Gregorio Vargas defiende la primera tesis en Braille de Bolivia en la UMSA
La primera tesis en sistema Braille de Bolivia fue defendida en 2025 en la Universidad Mayor de San Andrés (UMSA). Gregorio Vargas Mamani, estudiante con discapacidad visual, se graduó como comunicador social tras una década de persistencia.
Un camino de obstáculos y determinación
Gregorio Vargas ingresó a Comunicación Social en 2015. Su proceso investigativo implicó un triple trabajo: escanear textos, convertirlos a formato digital y enfrentarse a la falta de material didáctico especializado. La salud, la falta de recursos y las barreras tecnológicas se interpusieron en su camino. Su tesis analiza la necesidad de recursos para la comunicación entre docentes y estudiantes con discapacidad visual en la universidad.
La repercusión en el sistema universitario
La rectora de la UMSA, María Eugenia García, señaló que la universidad ha implementado medidas como rampas, audiolibros y textos en braille. La institución cuenta con el programa TAWA para apoyo psicopedagógico y estrategias de inclusión. Desde 2022, la UMSA permite la admisión directa de personas con discapacidad sin evaluaciones previas.
Los desafíos persisten en la educación superior
El rector de la Universidad Autónoma Gabriel René Moreno (Uagrm), Reinerio Vargas, reconoció desafíos por falta de recursos. De los 50 estudiantes con discapacidad que ingresan anualmente, el porcentaje de egreso no supera el 10%. La Uagrm trabaja en digitalización de textos y tutorías, pero existen retos para la titulación y la inserción laboral.

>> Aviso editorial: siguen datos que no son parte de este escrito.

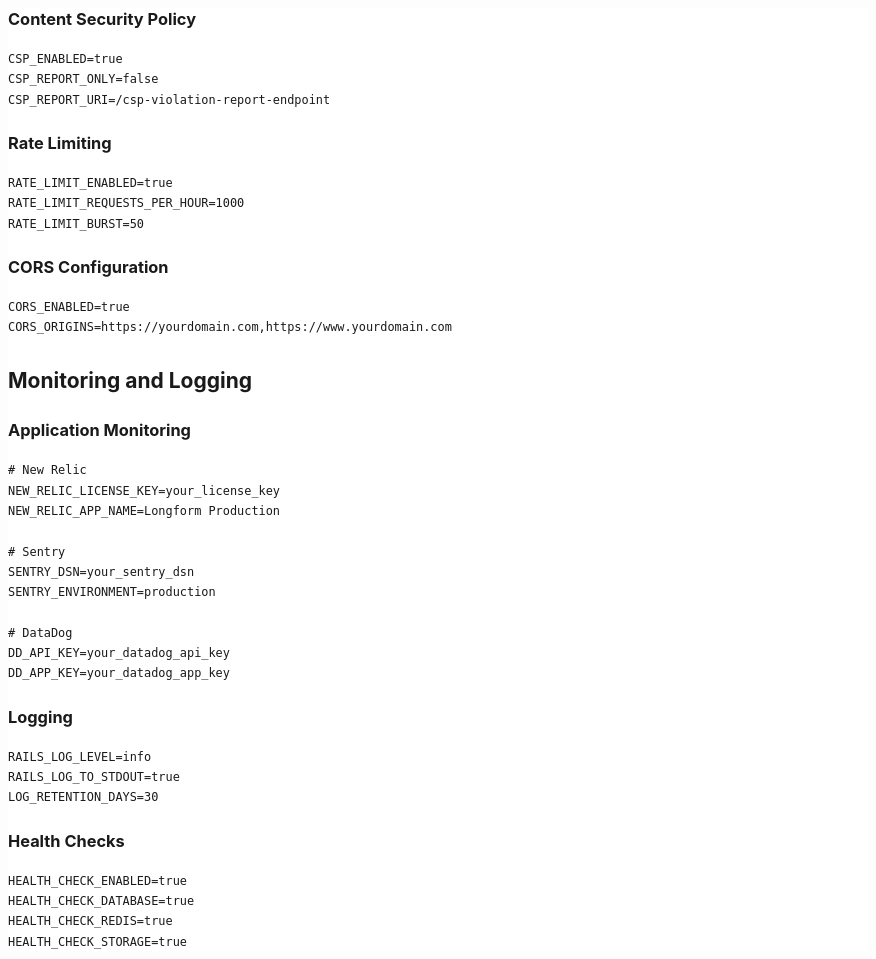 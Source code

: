 ### Content Security Policy

```env
CSP_ENABLED=true
CSP_REPORT_ONLY=false
CSP_REPORT_URI=/csp-violation-report-endpoint
```

### Rate Limiting

```env
RATE_LIMIT_ENABLED=true
RATE_LIMIT_REQUESTS_PER_HOUR=1000
RATE_LIMIT_BURST=50
```

### CORS Configuration

```env
CORS_ENABLED=true
CORS_ORIGINS=https://yourdomain.com,https://www.yourdomain.com
```

## Monitoring and Logging

### Application Monitoring

```env
# New Relic
NEW_RELIC_LICENSE_KEY=your_license_key
NEW_RELIC_APP_NAME=Longform Production

# Sentry
SENTRY_DSN=your_sentry_dsn
SENTRY_ENVIRONMENT=production

# DataDog
DD_API_KEY=your_datadog_api_key
DD_APP_KEY=your_datadog_app_key
```

### Logging

```env
RAILS_LOG_LEVEL=info
RAILS_LOG_TO_STDOUT=true
LOG_RETENTION_DAYS=30
```

### Health Checks

```env
HEALTH_CHECK_ENABLED=true
HEALTH_CHECK_DATABASE=true
HEALTH_CHECK_REDIS=true
HEALTH_CHECK_STORAGE=true
```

Un antecedente de persistencia
Gregorio Vargas abandonó su tesis durante un tiempo por problemas de salud. Un compañero de trabajo lo impulsó a retomarla. Su objetivo es abrir puertas para futuros estudiantes y generar políticas institucionales de inclusión más efectivas.
Implicaciones para la inclusión educativa
La defensa de esta tesis evidencia la falta crónica de material especializado, como braille, audiolibros o el programa JAWS. Gregorio Vargas encontró que esta carencia es una causa de que muchos estudiantes con discapacidad visual no concluyan sus carreras. El caso pone el foco en la necesidad de adaptar los recursos universitarios para garantizar una inclusión real.